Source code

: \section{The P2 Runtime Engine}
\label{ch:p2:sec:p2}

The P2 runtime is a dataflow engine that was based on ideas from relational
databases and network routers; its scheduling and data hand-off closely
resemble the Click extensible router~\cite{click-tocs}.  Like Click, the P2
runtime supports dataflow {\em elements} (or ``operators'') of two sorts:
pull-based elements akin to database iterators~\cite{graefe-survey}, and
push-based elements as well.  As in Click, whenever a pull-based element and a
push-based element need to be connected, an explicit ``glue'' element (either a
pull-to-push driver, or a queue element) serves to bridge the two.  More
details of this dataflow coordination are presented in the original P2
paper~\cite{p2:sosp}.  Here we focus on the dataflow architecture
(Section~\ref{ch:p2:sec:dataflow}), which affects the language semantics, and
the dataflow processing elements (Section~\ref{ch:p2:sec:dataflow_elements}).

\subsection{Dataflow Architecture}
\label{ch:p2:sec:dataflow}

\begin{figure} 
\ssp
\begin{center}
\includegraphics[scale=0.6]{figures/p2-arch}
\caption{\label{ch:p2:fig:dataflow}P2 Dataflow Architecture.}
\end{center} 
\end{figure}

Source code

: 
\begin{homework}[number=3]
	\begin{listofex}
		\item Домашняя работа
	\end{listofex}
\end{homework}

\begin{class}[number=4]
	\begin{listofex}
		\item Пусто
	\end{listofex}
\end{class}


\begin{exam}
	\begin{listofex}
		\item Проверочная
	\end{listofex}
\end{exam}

Work to complete: The first line of the entries above and every line after it, up to and including the line with "the dataflow architecture", should be set down exactly.

Exercise answer:
Source code

: \section{The P2 Runtime Engine}
\label{ch:p2:sec:p2}

The P2 runtime is a dataflow engine that was based on ideas from relational
databases and network routers; its scheduling and data hand-off closely
resemble the Click extensible router~\cite{click-tocs}.  Like Click, the P2
runtime supports dataflow {\em elements} (or ``operators'') of two sorts:
pull-based elements akin to database iterators~\cite{graefe-survey}, and
push-based elements as well.  As in Click, whenever a pull-based element and a
push-based element need to be connected, an explicit ``glue'' element (either a
pull-to-push driver, or a queue element) serves to bridge the two.  More
details of this dataflow coordination are presented in the original P2
paper~\cite{p2:sosp}.  Here we focus on the dataflow architecture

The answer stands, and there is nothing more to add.